> SUPPLIED ENTRIES:
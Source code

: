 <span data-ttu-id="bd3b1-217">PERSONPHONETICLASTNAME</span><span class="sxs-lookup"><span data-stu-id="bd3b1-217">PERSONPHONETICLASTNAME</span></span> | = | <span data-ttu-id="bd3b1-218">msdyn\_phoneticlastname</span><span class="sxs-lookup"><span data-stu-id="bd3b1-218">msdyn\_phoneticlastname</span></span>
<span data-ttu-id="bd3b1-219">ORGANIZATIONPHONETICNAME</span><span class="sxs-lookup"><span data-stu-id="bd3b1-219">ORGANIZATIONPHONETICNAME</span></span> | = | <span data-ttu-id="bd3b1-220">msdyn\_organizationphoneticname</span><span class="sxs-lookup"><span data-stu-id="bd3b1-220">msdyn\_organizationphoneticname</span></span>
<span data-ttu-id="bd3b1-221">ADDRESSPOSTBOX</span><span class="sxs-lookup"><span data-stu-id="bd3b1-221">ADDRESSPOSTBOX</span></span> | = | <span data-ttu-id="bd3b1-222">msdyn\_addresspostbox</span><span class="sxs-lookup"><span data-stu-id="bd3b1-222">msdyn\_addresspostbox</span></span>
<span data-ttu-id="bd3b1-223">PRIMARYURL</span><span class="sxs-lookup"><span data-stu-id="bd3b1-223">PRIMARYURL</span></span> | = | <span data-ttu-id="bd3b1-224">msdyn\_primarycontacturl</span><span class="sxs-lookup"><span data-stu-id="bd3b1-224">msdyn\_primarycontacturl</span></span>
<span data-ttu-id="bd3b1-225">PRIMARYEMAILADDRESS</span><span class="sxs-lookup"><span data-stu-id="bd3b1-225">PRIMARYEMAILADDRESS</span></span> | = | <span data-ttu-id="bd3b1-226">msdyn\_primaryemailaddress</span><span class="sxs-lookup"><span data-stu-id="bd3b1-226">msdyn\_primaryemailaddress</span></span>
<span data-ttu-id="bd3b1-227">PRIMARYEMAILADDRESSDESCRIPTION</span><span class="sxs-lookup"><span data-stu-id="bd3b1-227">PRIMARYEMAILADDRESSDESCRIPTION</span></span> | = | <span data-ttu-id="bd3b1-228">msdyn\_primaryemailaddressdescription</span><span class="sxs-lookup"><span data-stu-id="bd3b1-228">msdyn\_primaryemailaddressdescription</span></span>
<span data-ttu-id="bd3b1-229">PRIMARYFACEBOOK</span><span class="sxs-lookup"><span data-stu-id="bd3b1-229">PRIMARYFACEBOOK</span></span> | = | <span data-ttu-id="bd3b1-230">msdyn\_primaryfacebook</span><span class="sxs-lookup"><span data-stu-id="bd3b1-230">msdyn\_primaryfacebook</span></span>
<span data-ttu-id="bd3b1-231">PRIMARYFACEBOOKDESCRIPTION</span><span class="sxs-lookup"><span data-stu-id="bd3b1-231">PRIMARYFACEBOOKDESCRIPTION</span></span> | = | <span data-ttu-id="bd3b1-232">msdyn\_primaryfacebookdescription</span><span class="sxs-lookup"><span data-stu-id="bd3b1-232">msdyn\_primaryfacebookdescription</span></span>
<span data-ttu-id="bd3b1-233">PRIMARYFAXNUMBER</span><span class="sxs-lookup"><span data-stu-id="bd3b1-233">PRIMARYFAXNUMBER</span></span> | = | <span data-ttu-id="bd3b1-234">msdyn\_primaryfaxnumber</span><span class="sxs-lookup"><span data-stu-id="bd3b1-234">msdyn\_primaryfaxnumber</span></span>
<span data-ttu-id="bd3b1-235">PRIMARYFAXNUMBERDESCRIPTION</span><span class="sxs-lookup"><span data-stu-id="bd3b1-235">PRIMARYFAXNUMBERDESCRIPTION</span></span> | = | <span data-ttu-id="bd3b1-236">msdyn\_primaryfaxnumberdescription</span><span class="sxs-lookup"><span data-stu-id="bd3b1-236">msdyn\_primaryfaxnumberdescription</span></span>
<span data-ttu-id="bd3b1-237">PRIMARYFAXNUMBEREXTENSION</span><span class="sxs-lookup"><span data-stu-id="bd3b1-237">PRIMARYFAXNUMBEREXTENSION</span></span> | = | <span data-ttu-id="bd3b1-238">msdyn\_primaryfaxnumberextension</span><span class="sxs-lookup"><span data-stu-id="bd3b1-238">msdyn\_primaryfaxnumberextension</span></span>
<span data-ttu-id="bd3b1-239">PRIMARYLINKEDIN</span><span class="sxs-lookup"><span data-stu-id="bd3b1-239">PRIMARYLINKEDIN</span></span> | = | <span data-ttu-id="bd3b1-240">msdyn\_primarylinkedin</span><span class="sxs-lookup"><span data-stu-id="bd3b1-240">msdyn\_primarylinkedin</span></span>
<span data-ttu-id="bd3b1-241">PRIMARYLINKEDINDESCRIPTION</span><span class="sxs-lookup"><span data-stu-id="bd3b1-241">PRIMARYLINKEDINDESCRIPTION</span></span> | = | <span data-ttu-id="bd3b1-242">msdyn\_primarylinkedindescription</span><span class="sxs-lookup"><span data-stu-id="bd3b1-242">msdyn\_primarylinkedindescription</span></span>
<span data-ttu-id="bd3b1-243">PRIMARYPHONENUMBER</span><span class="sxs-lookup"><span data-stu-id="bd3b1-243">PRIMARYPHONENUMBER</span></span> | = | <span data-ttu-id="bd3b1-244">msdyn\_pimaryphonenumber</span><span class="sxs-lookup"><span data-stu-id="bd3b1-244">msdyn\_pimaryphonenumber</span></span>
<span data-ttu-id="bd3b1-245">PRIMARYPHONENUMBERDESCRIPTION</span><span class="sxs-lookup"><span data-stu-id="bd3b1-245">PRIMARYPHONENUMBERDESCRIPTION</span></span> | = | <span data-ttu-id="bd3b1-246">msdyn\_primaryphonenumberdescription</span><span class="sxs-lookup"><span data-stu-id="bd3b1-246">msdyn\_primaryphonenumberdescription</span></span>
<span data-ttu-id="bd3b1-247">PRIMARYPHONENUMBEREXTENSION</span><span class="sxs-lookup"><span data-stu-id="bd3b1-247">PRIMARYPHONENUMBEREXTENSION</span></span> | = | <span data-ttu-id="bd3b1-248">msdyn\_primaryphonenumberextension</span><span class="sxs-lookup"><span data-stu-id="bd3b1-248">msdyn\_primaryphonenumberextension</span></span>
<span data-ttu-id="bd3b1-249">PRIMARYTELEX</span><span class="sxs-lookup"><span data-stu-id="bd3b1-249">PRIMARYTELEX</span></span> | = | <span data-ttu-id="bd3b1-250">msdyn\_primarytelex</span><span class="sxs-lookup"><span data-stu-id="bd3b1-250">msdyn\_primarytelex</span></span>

> WHAT TO DO:
In the answer, each entry from the listing must be transcribed exactly.

> REPLY TO THE TASK:
Source code

: <span data-ttu-id="bd3b1-217">PERSONPHONETICLASTNAME</span><span class="sxs-lookup"><span data-stu-id="bd3b1-217">PERSONPHONETICLASTNAME</span></span> | = | <span data-ttu-id="bd3b1-218">msdyn\_phoneticlastname</span><span class="sxs-lookup"><span data-stu-id="bd3b1-218">msdyn\_phoneticlastname</span></span>
<span data-ttu-id="bd3b1-219">ORGANIZATIONPHONETICNAME</span><span class="sxs-lookup"><span data-stu-id="bd3b1-219">ORGANIZATIONPHONETICNAME</span></span> | = | <span data-ttu-id="bd3b1-220">msdyn\_organizationphoneticname</span><span class="sxs-lookup"><span data-stu-id="bd3b1-220">msdyn\_organizationphoneticname</span></span>
<span data-ttu-id="bd3b1-221">ADDRESSPOSTBOX</span><span class="sxs-lookup"><span data-stu-id="bd3b1-221">ADDRESSPOSTBOX</span></span> | = | <span data-ttu-id="bd3b1-222">msdyn\_addresspostbox</span><span class="sxs-lookup"><span data-stu-id="bd3b1-222">msdyn\_addresspostbox</span></span>
<span data-ttu-id="bd3b1-223">PRIMARYURL</span><span class="sxs-lookup"><span data-stu-id="bd3b1-223">PRIMARYURL</span></span> | = | <span data-ttu-id="bd3b1-224">msdyn\_primarycontacturl</span><span class="sxs-lookup"><span data-stu-id="bd3b1-224">msdyn\_primarycontacturl</span></span>
<span data-ttu-id="bd3b1-225">PRIMARYEMAILADDRESS</span><span class="sxs-lookup"><span data-stu-id="bd3b1-225">PRIMARYEMAILADDRESS</span></span> | = | <span data-ttu-id="bd3b1-226">msdyn\_primaryemailaddress</span><span class="sxs-lookup"><span data-stu-id="bd3b1-226">msdyn\_primaryemailaddress</span></span>
<span data-ttu-id="bd3b1-227">PRIMARYEMAILADDRESSDESCRIPTION</span><span class="sxs-lookup"><span data-stu-id="bd3b1-227">PRIMARYEMAILADDRESSDESCRIPTION</span></span> | = | <span data-ttu-id="bd3b1-228">msdyn\_primaryemailaddressdescription</span><span class="sxs-lookup"><span data-stu-id="bd3b1-228">msdyn\_primaryemailaddressdescription</span></span>
<span data-ttu-id="bd3b1-229">PRIMARYFACEBOOK</span><span class="sxs-lookup"><span data-stu-id="bd3b1-229">PRIMARYFACEBOOK</span></span> | = | <span data-ttu-id="bd3b1-230">msdyn\_primaryfacebook</span><span class="sxs-lookup"><span data-stu-id="bd3b1-230">msdyn\_primaryfacebook</span></span>
<span data-ttu-id="bd3b1-231">PRIMARYFACEBOOKDESCRIPTION</span><span class="sxs-lookup"><span data-stu-id="bd3b1-231">PRIMARYFACEBOOKDESCRIPTION</span></span> | = | <span data-ttu-id="bd3b1-232">msdyn\_primaryfacebookdescription</span><span class="sxs-lookup"><span data-stu-id="bd3b1-232">msdyn\_primaryfacebookdescription</span></span>
<span data-ttu-id="bd3b1-233">PRIMARYFAXNUMBER</span><span class="sxs-lookup"><span data-stu-id="bd3b1-233">PRIMARYFAXNUMBER</span></span> | = | <span data-ttu-id="bd3b1-234">msdyn\_primaryfaxnumber</span><span class="sxs-lookup"><span data-stu-id="bd3b1-234">msdyn\_primaryfaxnumber</span></span>
<span data-ttu-id="bd3b1-235">PRIMARYFAXNUMBERDESCRIPTION</span><span class="sxs-lookup"><span data-stu-id="bd3b1-235">PRIMARYFAXNUMBERDESCRIPTION</span></span> | = | <span data-ttu-id="bd3b1-236">msdyn\_primaryfaxnumberdescription</span><span class="sxs-lookup"><span data-stu-id="bd3b1-236">msdyn\_primaryfaxnumberdescription</span></span>
<span data-ttu-id="bd3b1-237">PRIMARYFAXNUMBEREXTENSION</span><span class="sxs-lookup"><span data-stu-id="bd3b1-237">PRIMARYFAXNUMBEREXTENSION</span></span> | = | <span data-ttu-id="bd3b1-238">msdyn\_primaryfaxnumberextension</span><span class="sxs-lookup"><span data-stu-id="bd3b1-238">msdyn\_primaryfaxnumberextension</span></span>
<span data-ttu-id="bd3b1-239">PRIMARYLINKEDIN</span><span class="sxs-lookup"><span data-stu-id="bd3b1-239">PRIMARYLINKEDIN</span></span> | = | <span data-ttu-id="bd3b1-240">msdyn\_primarylinkedin</span><span class="sxs-lookup"><span data-stu-id="bd3b1-240">msdyn\_primarylinkedin</span></span>
<span data-ttu-id="bd3b1-241">PRIMARYLINKEDINDESCRIPTION</span><span class="sxs-lookup"><span data-stu-id="bd3b1-241">PRIMARYLINKEDINDESCRIPTION</span></span> | = | <span data-ttu-id="bd3b1-242">msdyn\_primarylinkedindescription</span><span class="sxs-lookup"><span data-stu-id="bd3b1-242">msdyn\_primarylinkedindescription</span></span>
<span data-ttu-id="bd3b1-243">PRIMARYPHONENUMBER</span><span class="sxs-lookup"><span data-stu-id="bd3b1-243">PRIMARYPHONENUMBER</span></span> | = | <span data-ttu-id="bd3b1-244">msdyn\_pimaryphonenumber</span><span class="sxs-lookup"><span data-stu-id="bd3b1-244">msdyn\_pimaryphonenumber</span></span>
<span data-ttu-id="bd3b1-245">PRIMARYPHONENUMBERDESCRIPTION</span><span class="sxs-lookup"><span data-stu-id="bd3b1-245">PRIMARYPHONENUMBERDESCRIPTION</span></span> | = | <span data-ttu-id="bd3b1-246">msdyn\_primaryphonenumberdescription</span><span class="sxs-lookup"><span data-stu-id="bd3b1-246">msdyn\_primaryphonenumberdescription</span></span>
<span data-ttu-id="bd3b1-247">PRIMARYPHONENUMBEREXTENSION</span><span class="sxs-lookup"><span data-stu-id="bd3b1-247">PRIMARYPHONENUMBEREXTENSION</span></span> | = | <span data-ttu-id="bd3b1-248">msdyn\_primaryphonenumberextension</span><span class="sxs-lookup"><span data-stu-id="bd3b1-248">msdyn\_primaryphonenumberextension</span></span>
<span data-ttu-id="bd3b1-249">PRIMARYTELEX</span><span class="sxs-lookup"><span data-stu-id="bd3b1-249">PRIMARYTELEX</span></span> | = | <span data-ttu-id="bd3b1-250">msdyn\_primarytelex</span><span class="sxs-lookup"><span data-stu-id="bd3b1-250">msdyn\_primarytelex</span></span>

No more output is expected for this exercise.